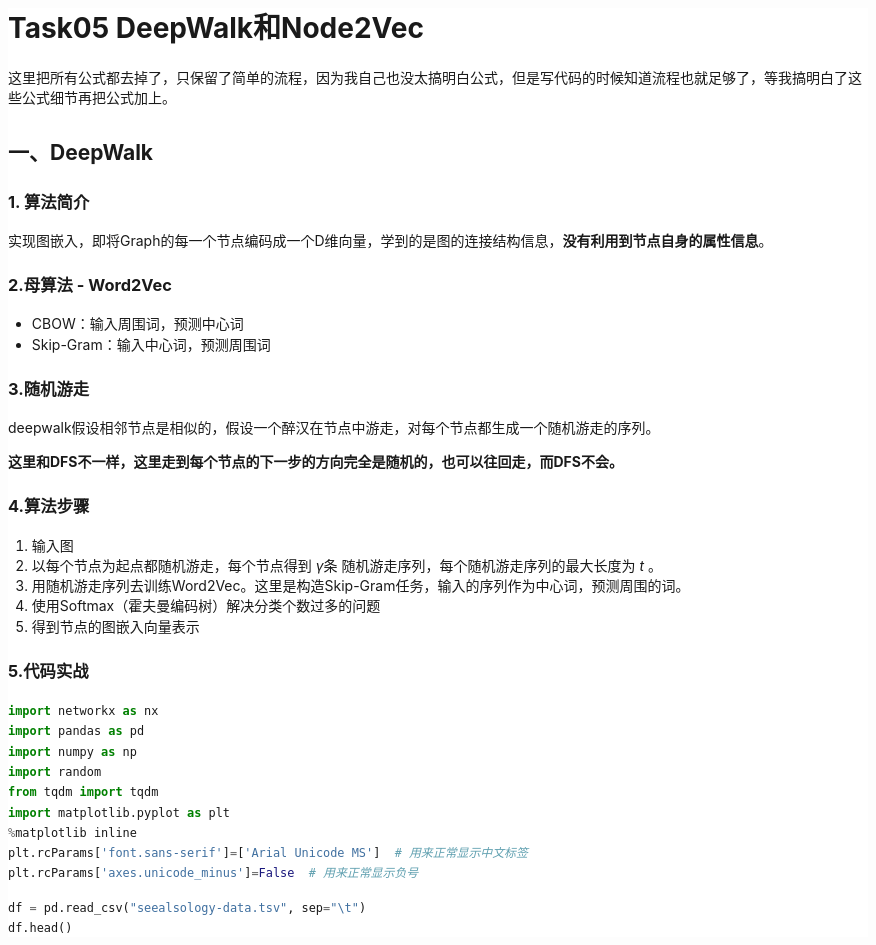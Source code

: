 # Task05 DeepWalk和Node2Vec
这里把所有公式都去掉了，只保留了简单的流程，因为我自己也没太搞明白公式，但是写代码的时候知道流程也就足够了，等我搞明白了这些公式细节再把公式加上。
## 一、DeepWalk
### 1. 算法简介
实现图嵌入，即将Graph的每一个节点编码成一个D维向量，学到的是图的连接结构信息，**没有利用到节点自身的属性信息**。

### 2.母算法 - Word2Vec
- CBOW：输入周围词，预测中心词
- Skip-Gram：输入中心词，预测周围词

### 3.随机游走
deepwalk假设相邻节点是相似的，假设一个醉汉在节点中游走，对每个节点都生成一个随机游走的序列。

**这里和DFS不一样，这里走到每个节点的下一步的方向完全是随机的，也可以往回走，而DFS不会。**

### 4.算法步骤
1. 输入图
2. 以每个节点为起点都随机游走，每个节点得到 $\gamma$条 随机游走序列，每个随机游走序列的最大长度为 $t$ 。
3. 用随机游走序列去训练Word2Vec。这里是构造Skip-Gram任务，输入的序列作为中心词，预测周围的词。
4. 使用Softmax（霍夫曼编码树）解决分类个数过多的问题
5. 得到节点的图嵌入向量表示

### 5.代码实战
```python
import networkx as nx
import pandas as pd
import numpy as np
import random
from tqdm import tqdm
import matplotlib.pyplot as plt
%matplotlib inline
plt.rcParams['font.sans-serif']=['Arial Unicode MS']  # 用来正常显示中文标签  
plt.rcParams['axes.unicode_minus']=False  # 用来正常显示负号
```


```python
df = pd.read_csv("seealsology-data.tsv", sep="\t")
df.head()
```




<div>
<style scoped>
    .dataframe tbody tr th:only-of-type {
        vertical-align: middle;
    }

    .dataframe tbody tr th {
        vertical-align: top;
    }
● ● ● ● ●
Exercise details: From the line containing "vertical-align: middle;" to the final line above, output everything. Change nothing and add nothing.

Result below:
        vertical-align: middle;
    }

    .dataframe tbody tr th {
        vertical-align: top;
    }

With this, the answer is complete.